From the line containing "- Desert+Flood plains+Farm.png" to the line containing "Wheel Casino Game" in the entries below, reproduce every line exactly, ends included. Nothing else belongs in the copy, and no pictures.

··· Records shown

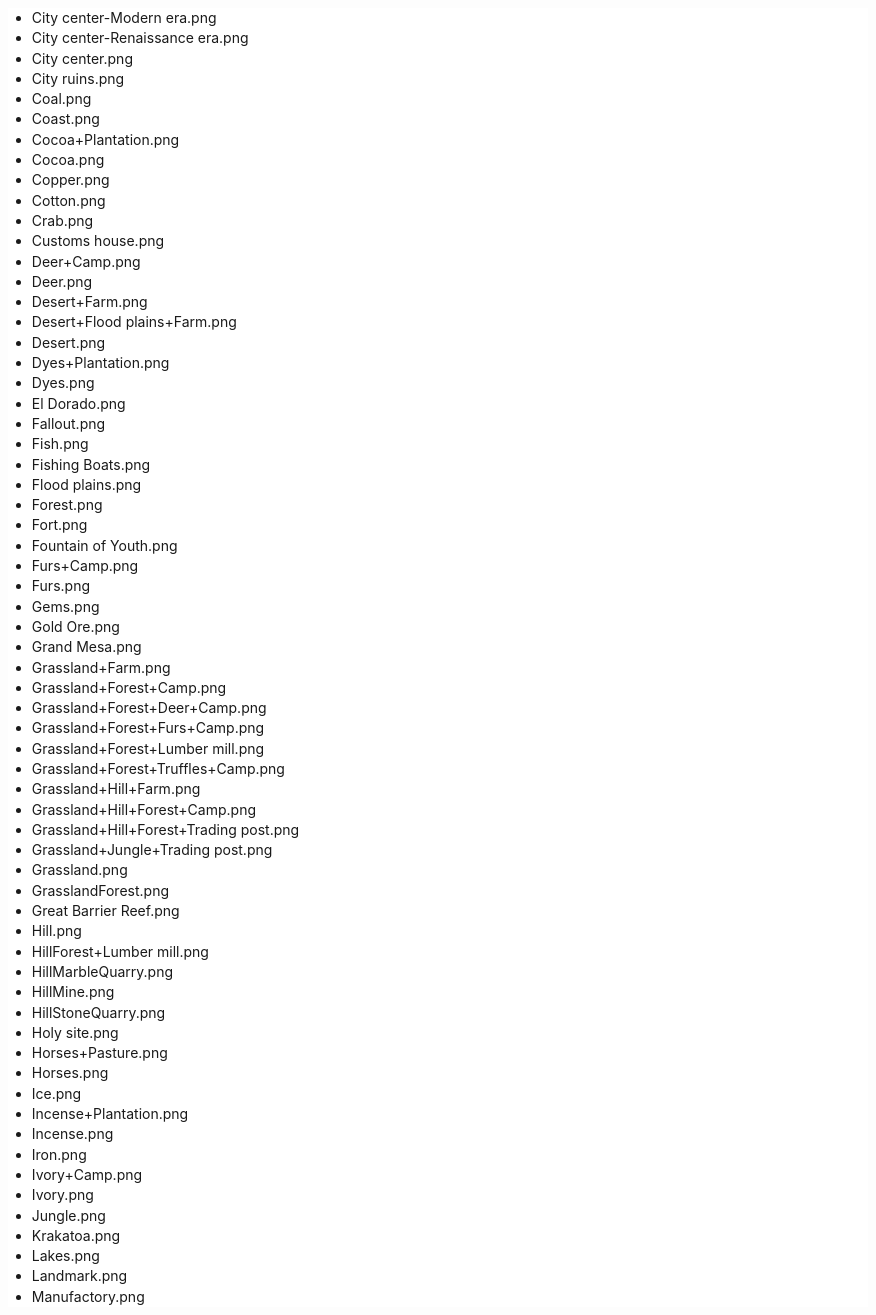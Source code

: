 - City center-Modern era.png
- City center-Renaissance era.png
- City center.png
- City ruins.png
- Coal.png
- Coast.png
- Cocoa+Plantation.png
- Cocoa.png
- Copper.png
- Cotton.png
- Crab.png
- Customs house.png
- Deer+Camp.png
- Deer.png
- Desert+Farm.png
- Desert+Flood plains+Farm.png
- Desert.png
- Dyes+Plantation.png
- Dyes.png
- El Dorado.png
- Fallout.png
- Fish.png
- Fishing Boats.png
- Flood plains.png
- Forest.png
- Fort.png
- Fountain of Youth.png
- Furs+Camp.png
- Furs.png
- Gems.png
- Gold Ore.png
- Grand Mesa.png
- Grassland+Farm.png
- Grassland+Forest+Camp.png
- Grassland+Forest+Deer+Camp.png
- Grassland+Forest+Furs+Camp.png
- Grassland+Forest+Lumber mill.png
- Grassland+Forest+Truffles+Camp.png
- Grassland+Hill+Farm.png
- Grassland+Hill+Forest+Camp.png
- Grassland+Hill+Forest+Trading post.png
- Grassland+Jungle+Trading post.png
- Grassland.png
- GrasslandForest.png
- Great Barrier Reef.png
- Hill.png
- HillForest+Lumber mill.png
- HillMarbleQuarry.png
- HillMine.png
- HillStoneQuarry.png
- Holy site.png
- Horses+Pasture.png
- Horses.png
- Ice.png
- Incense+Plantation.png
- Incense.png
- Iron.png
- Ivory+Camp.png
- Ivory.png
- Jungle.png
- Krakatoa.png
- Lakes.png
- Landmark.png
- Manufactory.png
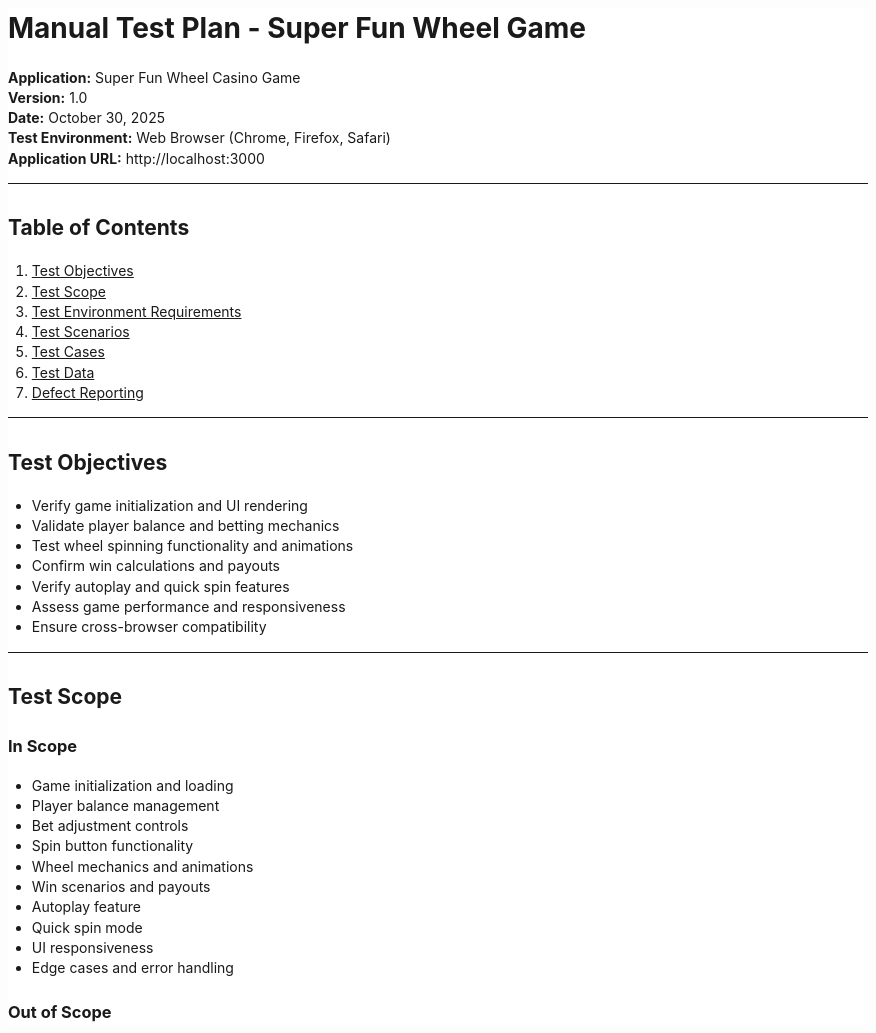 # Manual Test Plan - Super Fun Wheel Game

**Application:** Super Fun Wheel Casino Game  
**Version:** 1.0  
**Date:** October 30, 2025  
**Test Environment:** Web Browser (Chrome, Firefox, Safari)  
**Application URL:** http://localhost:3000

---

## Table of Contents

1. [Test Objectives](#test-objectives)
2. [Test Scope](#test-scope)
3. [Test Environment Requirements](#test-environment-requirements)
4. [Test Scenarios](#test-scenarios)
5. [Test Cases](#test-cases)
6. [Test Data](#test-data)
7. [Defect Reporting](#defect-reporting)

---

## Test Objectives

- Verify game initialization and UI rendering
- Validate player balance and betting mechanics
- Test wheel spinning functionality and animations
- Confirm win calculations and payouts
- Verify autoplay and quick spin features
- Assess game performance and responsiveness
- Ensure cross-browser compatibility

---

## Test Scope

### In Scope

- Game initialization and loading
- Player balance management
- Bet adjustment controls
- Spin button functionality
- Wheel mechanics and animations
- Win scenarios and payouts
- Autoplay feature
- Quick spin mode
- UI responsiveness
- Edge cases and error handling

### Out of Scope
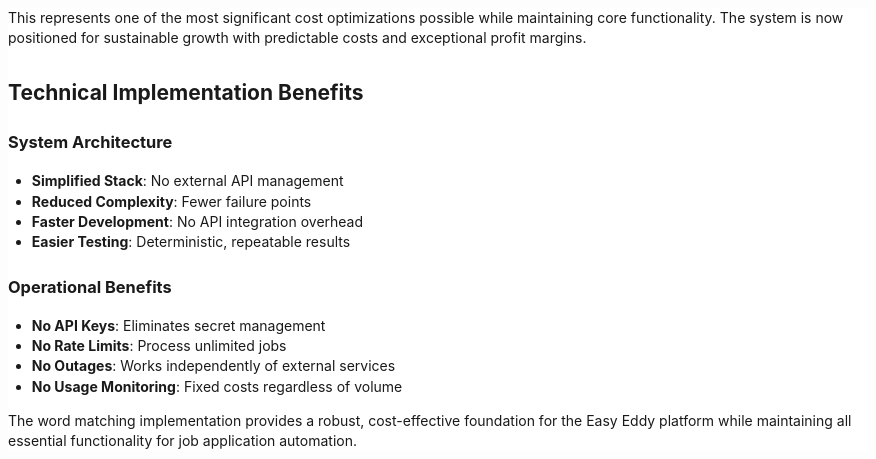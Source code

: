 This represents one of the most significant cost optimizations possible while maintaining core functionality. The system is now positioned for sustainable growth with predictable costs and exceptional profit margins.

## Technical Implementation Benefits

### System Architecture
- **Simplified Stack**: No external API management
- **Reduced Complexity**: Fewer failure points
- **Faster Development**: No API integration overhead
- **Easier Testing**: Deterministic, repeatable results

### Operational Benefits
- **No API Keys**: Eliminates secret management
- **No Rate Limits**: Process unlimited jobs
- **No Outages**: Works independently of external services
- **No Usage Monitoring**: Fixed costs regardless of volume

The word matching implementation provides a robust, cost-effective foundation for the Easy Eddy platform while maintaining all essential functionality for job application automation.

······
··· Records shown

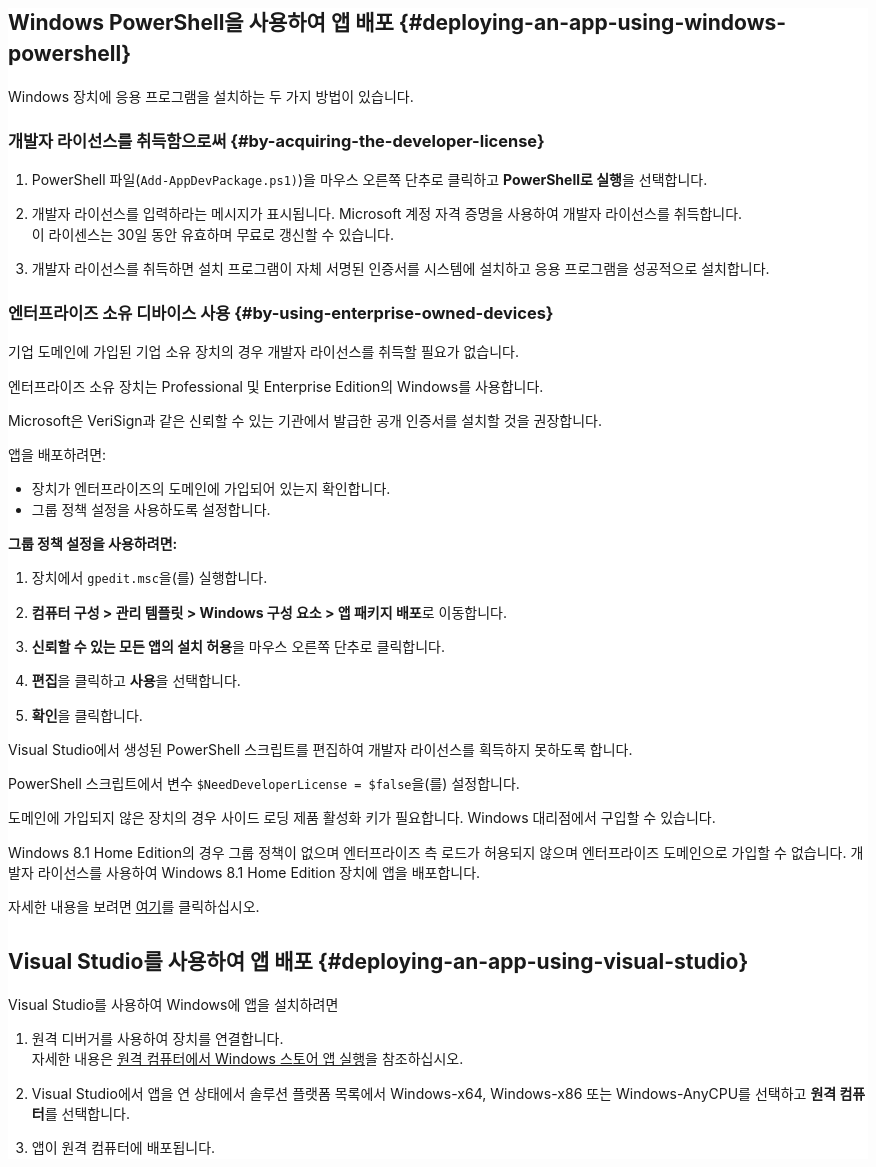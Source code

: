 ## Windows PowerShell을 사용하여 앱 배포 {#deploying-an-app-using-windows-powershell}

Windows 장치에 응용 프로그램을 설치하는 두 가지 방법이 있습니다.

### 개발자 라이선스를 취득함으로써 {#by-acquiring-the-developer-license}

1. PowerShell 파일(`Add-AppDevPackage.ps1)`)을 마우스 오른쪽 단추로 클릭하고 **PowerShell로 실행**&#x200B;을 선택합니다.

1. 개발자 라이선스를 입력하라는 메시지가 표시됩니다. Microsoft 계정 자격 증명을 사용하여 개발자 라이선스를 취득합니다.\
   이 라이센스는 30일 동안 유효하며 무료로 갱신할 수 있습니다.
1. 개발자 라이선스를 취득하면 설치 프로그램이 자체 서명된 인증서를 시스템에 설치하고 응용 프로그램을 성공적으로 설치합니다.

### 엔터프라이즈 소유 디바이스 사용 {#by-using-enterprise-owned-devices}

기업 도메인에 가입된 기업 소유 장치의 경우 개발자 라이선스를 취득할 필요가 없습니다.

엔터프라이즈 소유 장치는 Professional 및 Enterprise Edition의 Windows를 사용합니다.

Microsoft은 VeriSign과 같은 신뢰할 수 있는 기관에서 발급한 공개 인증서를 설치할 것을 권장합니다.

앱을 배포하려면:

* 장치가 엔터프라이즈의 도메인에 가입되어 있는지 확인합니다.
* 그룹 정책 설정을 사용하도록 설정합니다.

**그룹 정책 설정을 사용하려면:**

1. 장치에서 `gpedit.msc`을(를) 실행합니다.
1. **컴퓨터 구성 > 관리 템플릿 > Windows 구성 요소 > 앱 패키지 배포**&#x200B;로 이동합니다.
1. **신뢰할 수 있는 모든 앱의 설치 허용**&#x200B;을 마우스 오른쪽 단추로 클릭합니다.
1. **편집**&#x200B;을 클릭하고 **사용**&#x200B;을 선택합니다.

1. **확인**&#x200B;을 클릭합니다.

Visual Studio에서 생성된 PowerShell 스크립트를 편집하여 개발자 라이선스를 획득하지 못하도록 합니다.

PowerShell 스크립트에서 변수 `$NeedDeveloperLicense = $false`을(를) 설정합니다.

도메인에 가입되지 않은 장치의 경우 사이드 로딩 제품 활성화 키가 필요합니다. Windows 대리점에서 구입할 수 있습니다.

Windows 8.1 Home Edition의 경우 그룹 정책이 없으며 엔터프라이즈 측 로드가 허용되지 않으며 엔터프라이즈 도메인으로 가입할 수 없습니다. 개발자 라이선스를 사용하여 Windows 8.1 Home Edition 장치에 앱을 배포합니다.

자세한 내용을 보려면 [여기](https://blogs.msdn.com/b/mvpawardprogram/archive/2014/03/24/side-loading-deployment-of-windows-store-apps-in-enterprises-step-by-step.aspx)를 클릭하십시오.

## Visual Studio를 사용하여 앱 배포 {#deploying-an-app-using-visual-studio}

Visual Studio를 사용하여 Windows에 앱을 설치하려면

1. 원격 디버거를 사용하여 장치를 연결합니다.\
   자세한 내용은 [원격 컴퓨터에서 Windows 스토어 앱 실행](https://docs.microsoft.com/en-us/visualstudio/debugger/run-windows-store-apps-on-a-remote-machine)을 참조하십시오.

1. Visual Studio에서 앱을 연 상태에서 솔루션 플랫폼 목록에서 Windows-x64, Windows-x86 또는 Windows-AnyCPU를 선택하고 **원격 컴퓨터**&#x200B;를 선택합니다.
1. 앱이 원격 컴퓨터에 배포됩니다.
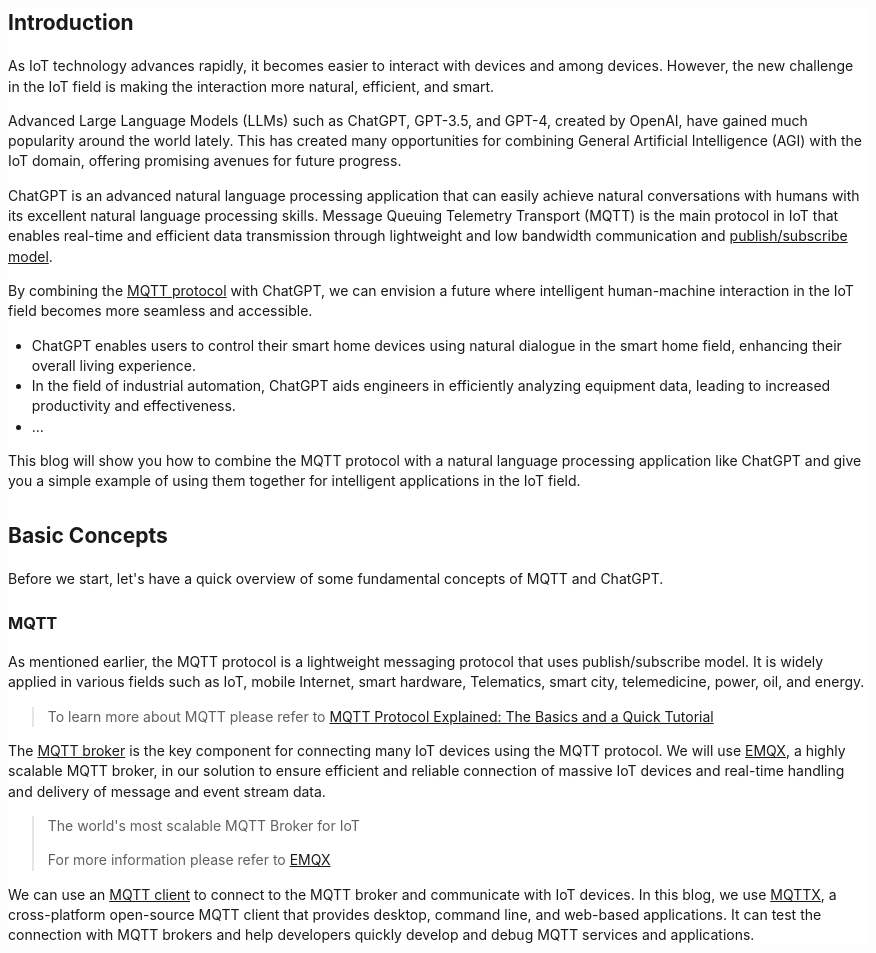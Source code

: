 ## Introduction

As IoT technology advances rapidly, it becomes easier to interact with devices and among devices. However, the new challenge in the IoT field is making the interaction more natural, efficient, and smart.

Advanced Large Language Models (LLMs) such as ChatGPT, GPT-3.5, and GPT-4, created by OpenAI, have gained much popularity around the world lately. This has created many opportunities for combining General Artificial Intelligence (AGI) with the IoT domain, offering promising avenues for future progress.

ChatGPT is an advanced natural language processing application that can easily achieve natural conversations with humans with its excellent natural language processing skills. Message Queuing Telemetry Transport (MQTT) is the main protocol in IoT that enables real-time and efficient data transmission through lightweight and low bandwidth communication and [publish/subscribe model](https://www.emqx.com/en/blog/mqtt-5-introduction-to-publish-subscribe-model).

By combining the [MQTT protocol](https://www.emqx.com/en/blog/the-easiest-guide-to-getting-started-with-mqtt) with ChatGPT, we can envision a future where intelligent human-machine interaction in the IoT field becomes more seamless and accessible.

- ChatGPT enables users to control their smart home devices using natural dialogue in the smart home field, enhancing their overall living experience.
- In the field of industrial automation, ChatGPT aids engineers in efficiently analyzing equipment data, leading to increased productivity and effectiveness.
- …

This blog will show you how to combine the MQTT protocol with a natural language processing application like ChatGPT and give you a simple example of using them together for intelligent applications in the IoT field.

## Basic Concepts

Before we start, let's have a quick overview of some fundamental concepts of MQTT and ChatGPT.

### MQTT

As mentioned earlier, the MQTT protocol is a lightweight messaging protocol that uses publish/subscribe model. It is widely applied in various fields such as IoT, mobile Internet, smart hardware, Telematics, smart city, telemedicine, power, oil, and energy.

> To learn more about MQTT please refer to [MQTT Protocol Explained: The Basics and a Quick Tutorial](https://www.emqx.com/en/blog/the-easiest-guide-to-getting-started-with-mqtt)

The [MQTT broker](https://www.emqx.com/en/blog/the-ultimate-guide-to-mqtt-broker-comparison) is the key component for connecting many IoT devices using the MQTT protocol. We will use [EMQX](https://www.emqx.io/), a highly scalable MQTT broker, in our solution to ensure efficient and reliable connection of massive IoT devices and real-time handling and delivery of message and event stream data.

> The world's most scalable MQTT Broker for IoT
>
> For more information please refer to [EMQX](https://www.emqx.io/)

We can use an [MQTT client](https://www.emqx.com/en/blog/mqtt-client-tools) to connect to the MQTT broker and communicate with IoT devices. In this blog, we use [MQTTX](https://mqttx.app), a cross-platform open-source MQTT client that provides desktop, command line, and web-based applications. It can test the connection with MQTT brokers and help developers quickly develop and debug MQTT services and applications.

······

▶ _Written answer_
- Desert+Flood plains+Farm.png
- Desert.png
- Dyes+Plantation.png
- Dyes.png
- El Dorado.png
- Fallout.png
- Fish.png
- Fishing Boats.png
- Flood plains.png
- Forest.png
- Fort.png
- Fountain of Youth.png
- Furs+Camp.png
- Furs.png
- Gems.png
- Gold Ore.png
- Grand Mesa.png
- Grassland+Farm.png
- Grassland+Forest+Camp.png
- Grassland+Forest+Deer+Camp.png
- Grassland+Forest+Furs+Camp.png
- Grassland+Forest+Lumber mill.png
- Grassland+Forest+Truffles+Camp.png
- Grassland+Hill+Farm.png
- Grassland+Hill+Forest+Camp.png
- Grassland+Hill+Forest+Trading post.png
- Grassland+Jungle+Trading post.png
- Grassland.png
- GrasslandForest.png
- Great Barrier Reef.png
- Hill.png
- HillForest+Lumber mill.png
- HillMarbleQuarry.png
- HillMine.png
- HillStoneQuarry.png
- Holy site.png
- Horses+Pasture.png
- Horses.png
- Ice.png
- Incense+Plantation.png
- Incense.png
- Iron.png
- Ivory+Camp.png
- Ivory.png
- Jungle.png
- Krakatoa.png
- Lakes.png
- Landmark.png
- Manufactory.png
 # Manual Test Plan - Super Fun Wheel Game

**Application:** Super Fun Wheel Casino Game  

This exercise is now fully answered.